Final project outline

Find a time series dataset of your choice. Carry out a time series analysis, taking advantage of what we have learned in this course. It is expected that part of your project will involve a POMP analysis, using the modeling and inference approaches we have studied in the second half of this semester. You might like to consider the following points when planning your project.

  1. A common goal of POMP analysis is to connect theory to data. This means you must think about both the theory and the data. If possible, choose a dataset on a topic for which you know, or are willing to discover, some background theory. A good way to get ideas for topics to study and places to find data is to look at the past final projects from 2016 and 2018. Each of these projects should contain the data and information about where the data came from. You may want to search for your own data set, but it is also legitimate to re-analyze data from a previous final project. If you do re-analyze data, you should explain clearly how your analysis goes beyond the previous work.

  2. Computational considerations may prevent you analyzing as large a model, or as long a dataset, as you would ideally do. That is fine. Present a smaller, computationally feasible analysis and discuss possible extensions to your analysis.

  3. As for the midterm project, the time series should hopefully have at least 100 time points. You can have less, if your interests demand it. Shorter data needs additional care, since model diagnostics and asymptotic approximations become more delicate on small datasets. If your data are longer than, say, 1000 time points, you can subsample if you start having problems working with too much data.

  4. You are welcome to discuss your choice of final project with your group, and in the group instructor meetings. The projects are individual, but everyone will benefit from talking to each other about what to study and how to proceed.

To submit your project, write your report as an R markdown (Rmd) file. Submit the report by 5pm on Wednesday April 29, as a zip file containing an Rmd file and anything else necessary to allow the grader to render the Rmd file as an html document. Projects will be posted anonymously, with source code and data, unless you request some or all of the project to remain confidential. After grades are assigned, you will be invited to add your name back to your project if you choose.
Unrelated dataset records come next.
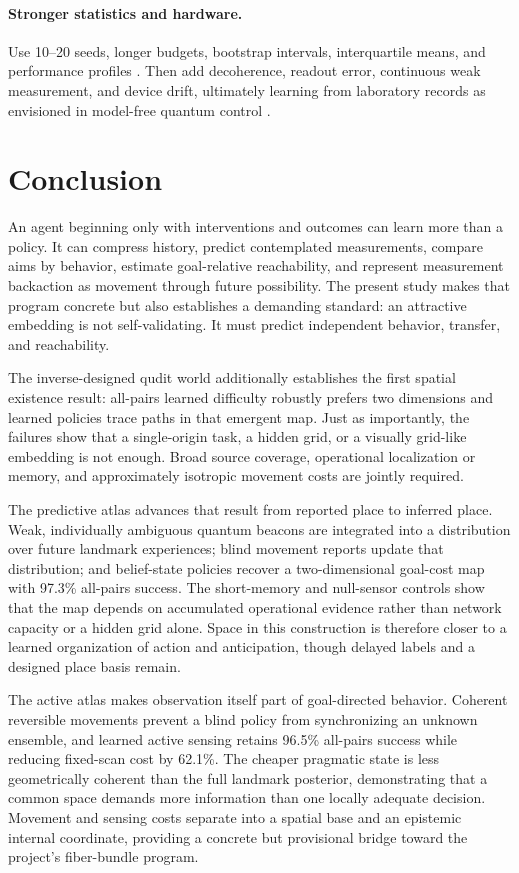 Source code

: \documentclass[11pt]{article}
\begin{document}
\paragraph{Stronger statistics and hardware.}
Use 10--20 seeds, longer budgets, bootstrap intervals, interquartile means, and
performance profiles \cite{henderson2018,agarwal2021}. Then add decoherence,
readout error, continuous weak measurement, and device drift, ultimately
learning from laboratory records as envisioned in model-free quantum control
\cite{sivak2022}.

\section{Conclusion}

An agent beginning only with interventions and outcomes can learn more than a
policy. It can compress history, predict contemplated measurements, compare
aims by behavior, estimate goal-relative reachability, and represent
measurement backaction as movement through future possibility. The present
study makes that program concrete but also establishes a demanding standard:
an attractive embedding is not self-validating. It must predict independent
behavior, transfer, and reachability.

The inverse-designed qudit world additionally establishes the first spatial
existence result: all-pairs learned difficulty robustly prefers two dimensions
and learned policies trace paths in that emergent map. Just as importantly,
the failures show that a single-origin task, a hidden grid, or a visually
grid-like embedding is not enough. Broad source coverage, operational
localization or memory, and approximately isotropic movement costs are jointly
required.

The predictive atlas advances that result from reported place to inferred
place. Weak, individually ambiguous quantum beacons are integrated into a
distribution over future landmark experiences; blind movement reports update
that distribution; and belief-state policies recover a two-dimensional
goal-cost map with 97.3\% all-pairs success. The short-memory and null-sensor
controls show that the map depends on accumulated operational evidence rather
than network capacity or a hidden grid alone. Space in this construction is
therefore closer to a learned organization of action and anticipation, though
delayed labels and a designed place basis remain.

The active atlas makes observation itself part of goal-directed behavior.
Coherent reversible movements prevent a blind policy from synchronizing an
unknown ensemble, and learned active sensing retains 96.5\% all-pairs success
while reducing fixed-scan cost by 62.1\%. The cheaper pragmatic state is less
geometrically coherent than the full landmark posterior, demonstrating that a
common space demands more information than one locally adequate decision.
Movement and sensing costs separate into a spatial base and an epistemic
internal coordinate, providing a concrete but provisional bridge toward the
project's fiber-bundle program.
\end{document}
Some comments on choice of data and data analysis goals


Expectations for the report. The report will be graded following the same approach used for the midterm project. It will be graded on the following categories.


Methodology not covered in class

This class has focused on ARMA and POMP models, two related approaches to time domain analysis of time series.
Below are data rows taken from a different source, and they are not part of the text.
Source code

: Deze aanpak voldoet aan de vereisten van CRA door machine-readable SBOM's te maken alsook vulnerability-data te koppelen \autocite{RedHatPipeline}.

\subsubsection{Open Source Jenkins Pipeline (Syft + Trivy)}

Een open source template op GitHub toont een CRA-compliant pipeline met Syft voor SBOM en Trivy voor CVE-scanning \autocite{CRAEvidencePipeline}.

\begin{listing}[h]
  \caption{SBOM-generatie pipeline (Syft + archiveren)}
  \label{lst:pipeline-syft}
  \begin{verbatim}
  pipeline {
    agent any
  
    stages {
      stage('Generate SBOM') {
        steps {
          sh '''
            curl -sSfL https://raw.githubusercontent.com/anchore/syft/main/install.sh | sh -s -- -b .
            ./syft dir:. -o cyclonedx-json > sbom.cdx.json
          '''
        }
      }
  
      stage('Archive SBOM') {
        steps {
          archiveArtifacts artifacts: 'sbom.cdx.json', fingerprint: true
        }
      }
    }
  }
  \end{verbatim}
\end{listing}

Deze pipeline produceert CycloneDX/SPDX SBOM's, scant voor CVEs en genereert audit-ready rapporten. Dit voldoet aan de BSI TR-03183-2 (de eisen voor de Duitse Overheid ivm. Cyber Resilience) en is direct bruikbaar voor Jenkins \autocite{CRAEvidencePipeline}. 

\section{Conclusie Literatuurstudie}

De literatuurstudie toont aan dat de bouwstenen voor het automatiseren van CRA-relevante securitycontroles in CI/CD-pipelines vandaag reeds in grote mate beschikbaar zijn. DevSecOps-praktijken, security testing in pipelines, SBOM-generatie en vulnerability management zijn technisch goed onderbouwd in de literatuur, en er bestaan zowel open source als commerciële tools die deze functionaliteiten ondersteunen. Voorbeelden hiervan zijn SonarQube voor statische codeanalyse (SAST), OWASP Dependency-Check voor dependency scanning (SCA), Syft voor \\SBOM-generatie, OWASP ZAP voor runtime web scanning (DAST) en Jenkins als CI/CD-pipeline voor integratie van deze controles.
Time series topics on which we will spend little or no time include frequency domain analysis of multivariate time series (Shumway and Stoffer, Chapter 7) and time-frequency domain analysis using wavelets (Shumway and Stoffer, Section 4.9).
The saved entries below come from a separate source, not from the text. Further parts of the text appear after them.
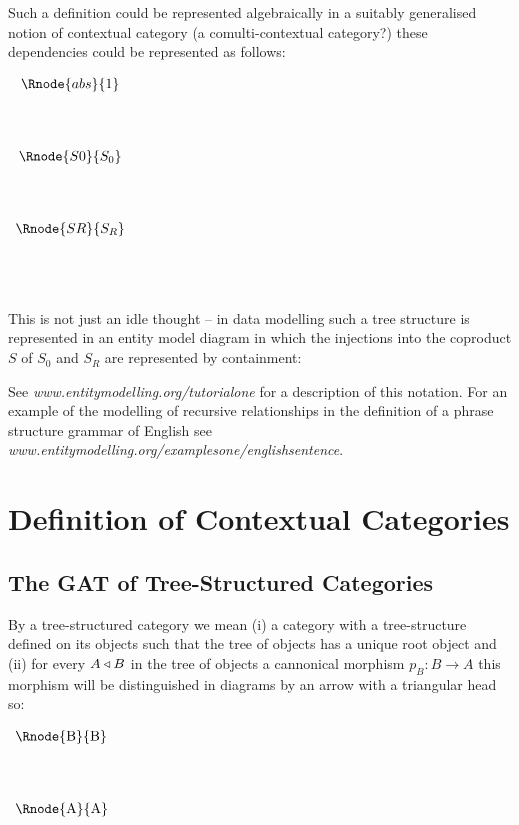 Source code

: \documentclass[10pt,a4paper]{article}
\begin{document}
Such a definition could be represented algebraically in a suitably generalised notion of contextual category (a comulti-contextual category?) these dependencies could be represented
as follows:  

\begin{center}
$
\begin{array}{c c}
\Rnode{abs}{1}  \\ [1.4cm]
\Rnode{S0}{S_0} \\ [1.4cm]
\Rnode{SR}{S_R} \\ [1.4cm]
\end{array}
$
\end{center}

\noindent This is not just an idle thought -- in  data modelling such a tree 
structure is represented in an entity model diagram in which the injections into the coproduct $S$ of $S_0$ and $S_R$ are represented by containment: \\

\begin{center}

\end {center}
See \textit{www.entitymodelling.org/tutorialone} for a description of this notation.
For an example of the modelling of recursive relationships in the definition of a phrase structure grammar of English see 
\textit{www.entitymodelling.org/examplesone/englishsentence}.

\section{Definition of Contextual Categories}
\subsection {The GAT of Tree-Structured Categories}

By a tree-structured category we mean (i) a category with a tree-structure defined on its objects such that the tree of objects has a unique root object and (ii) for every $A \triangleleft B$ in the tree of objects  a cannonical morphism $p_B:B \rightarrow A$ this morphism will be distinguished in diagrams by an arrow with  
a triangular head so:

\begin{center}
$
\begin{array}{p{2cm}p{0.5cm}p{0.5cm}p{0.5cm}}
\Rnode{B}{B}& \\ [1.4cm]
\Rnode{A}{A} \\
\end{array}
$

\end{center}
\end{document}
If you decide that alternative approaches are particularly relevant for your data, you can use them in your project as a complementary approach to what we have covered in class.


Group meetings

You are welcome to discuss all stages of your project among your group. This is recommended; more than ever in the current situation, we should support each other and help those who hit difficulties. If you get useful feedback from your group please make an appropriate acknowledgement, just as you would for any other source.


Plagiarism

If material is taken directly from another source, that source must be cited and the copied material clearly attributed to the source, for example by the use of quotation marks. Failing to do this is plagiarism and will, at a minimum, result in zero credit for the scholarship category and the section of the report in which the plagiarism occurs. Further discussion of plagiarism can be found in On Being a Scientist: A Guide to Responsible Conduct in Research: Third edition (2009), by The National Academies Press. Here is how the Rackham Academic and Professional Integrity Policy describes plagiarism:

11.2.2 Plagiarism

Includes:

Representing the words, ideas, or work of others as one’s own in writing or presentations, and failing to give full and proper credit to the original source.

Failing to properly acknowledge and cite language from another source, including paraphrased text.

Failing to properly cite any ideas, images, technical work, creative content, or other material taken from published or unpublished sources in any medium, including online material or oral presentations, and including the author’s own previous work.


The COVID-19 situation

Please let me know if personal hardship is affecting your ability to study for this course. The situation is fluid at the moment. Situations may arise that call for flexibility with regard to setting and assessing coursework.